女性なので年齢には触れない。今年がエトの回りであることで、推測してもらおう。
身内のことで恐縮だが、えらく賢い人である。世間的な知識や学歴ではない。「パリってアメリカか、ロンドンか」というほど、ある種の天然の人だ。でも、この人ほど、賢い人に、今のところぼくは出会ったことがない。
苦労人でもある。でも、威張らず、自慢せず、いつも明るく、ニコニコと、それを見せない賢さがあるのだ。
今年、華光会が創立されて50年を祝ったが、いちばんの陰の尽力者は、母である。そのことを身近に知るのは、もう日高同人などの限られた人になってきた。だから、今回の東京でも、わざわざ日高の古老が参加して、「増井先生に、奥様におめでとうがいいたかった。ありがとうごさいます」と、おっしゃってくださった。
そのときの母は、まだ21、22歳。
毎夜、お札にアイロンにかけるような超几帳面な姑! かなり社会常識に欠け、子供のようなジコチュウの出戻りの例の小姑! 二人を看取り、あの父に使えながら、ふたりの子を育て、借金で出来た華光会館を切り盛りしてきたのである。
若いころは、小さなからだで、かなり無理もしたようだ。だから、ぼくがまだ子供のころ、大きな病気を何度もしている。『親指のふし』にあるが、一時はかなり危ない状態でもあった。いまも趣味も、世間の友人もたず、ご法一筋。華光のことを思い、献身的に父を支え、ぼくを見守り続ける生涯だ。だから、父も母だけには頭があがらないようだ。
ほんとうにたまに、小姑や父に爆発する姿もみた。いつもやさしいく、明るいだけに、ほんとうに滅多にない姿をみると、いちばん怖かった。

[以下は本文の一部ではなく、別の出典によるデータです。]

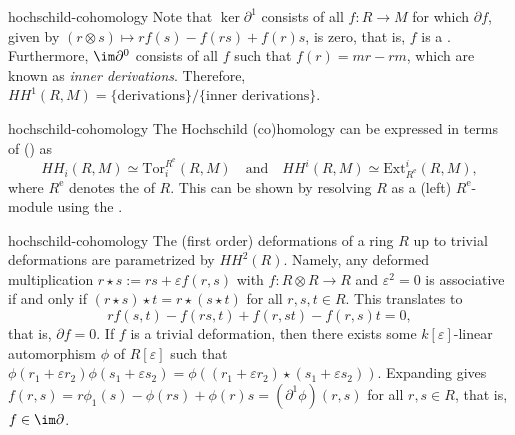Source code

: \begin{example}{hochschild-cohomology}
    Note that $\ker \partial^1$ consists of all $f : R \to M$ for which $\partial f$, given by $(r \otimes s) \mapsto r f(s) - f(rs) + f(r) s$, is zero, that is, $f$ is a . Furthermore, $\im \partial^0$ consists of all $f$ such that $f(r) = mr - rm$, which are known as \textit{inner derivations}. Therefore, $HH^1(R, M) = \{ \text{derivations} \} / \{ \text{inner derivations} \}$.
\end{example}

\begin{example}{hochschild-cohomology}
    The Hochschild (co)homology can be expressed in terms of  () as
    \[ HH_i(R, M) \simeq \text{Tor}_i^{R^\text{e}}(R, M) \quad \text{and} \quad HH^i(R, M) \simeq \text{Ext}^i_{R^\text{e}}(R, M) , \]
    where $R^\text{e}$ denotes the  of $R$. This can be shown by resolving $R$ as a (left) $R^\text{e}$-module using the .
\end{example}


\begin{example}{hochschild-cohomology}
    The (first order) deformations of a ring $R$ up to trivial deformations are parametrized by $HH^2(R)$. Namely, any deformed multiplication $r \star s := rs + \varepsilon f(r, s)$ with $f : R \otimes R \to R$ and $\varepsilon^2 = 0$ is associative if and only if $(r \star s) \star t = r \star (s \star t)$ for all $r, s, t \in R$. This translates to
    \[ r f(s, t) - f(rs, t) + f(r, st) - f(r, s) t = 0 , \]
    that is, $\partial f = 0$. If $f$ is a trivial deformation, then there exists some $k[\varepsilon]$-linear automorphism $\phi$ of $R[\varepsilon]$ such that $\phi(r_1 + \varepsilon r_2) \phi(s_1 + \varepsilon s_2) = \phi((r_1 + \varepsilon r_2) \star (s_1 + \varepsilon s_2))$. Expanding gives $f(r, s) = r \phi_1(s) - \phi(rs) + \phi(r) s = (\partial^1 \phi)(r, s)$ for all $r, s \in R$, that is, $f \in \im \partial$.
\end{example}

別に、ぼくが怒られたわけではないが、なんともいえぬ悲しさに、こちらも涙したことも覚えている。
そして、今度は、活動的な個性溢れるお嫁さんの登場である。
ところが、ぼくが結婚して以来、一度も、嫁-姑の双方から、愚痴を聞かされたことはない。別に、うわべでお上手や我慢をしているわけでもない。そんな空気なら、敏感に察することはできるもの。もちろんね。叩けば埃もでよう。一緒に暮らしているんですから。不満や愚痴がないわけではないでしょう。でも、一切、それをこぼさない。
世の中には、わざわざ無理に埃を叩き、煽って問題を作り、大騒ぎする修羅人もいらっしゃる。たぶん、自分の人生が不満の塊なんでしょうね。たしかに、「他人の不幸は蜜の味」で、夫婦や嫁姑がうまくいっていると、映画にも小説にもなりゃしない。うまくいっている話ほど、他人には面白くないものはないね。
でも、本人は、辛酸をなめ苦労してきただけに、その不毛な思いを今度はさせたくないと思ってられる。だから、エライというんですね。やられたから、やり返す人もいるでしょう、世の中にゃ。「私の時はこうだった」って。家の中に、女が二人いて、もめないわけないのだけれど、いまのところ、双方が、ぼくよりかしこい女性である。
その意味では、いくら威張って、知識があり、かしこぶっても、こちらはバカだ。妙なプライドや負けん気があって、間違った相手をやりこめたいところがあるものなー。自分をへりくだり、下がることができないものね。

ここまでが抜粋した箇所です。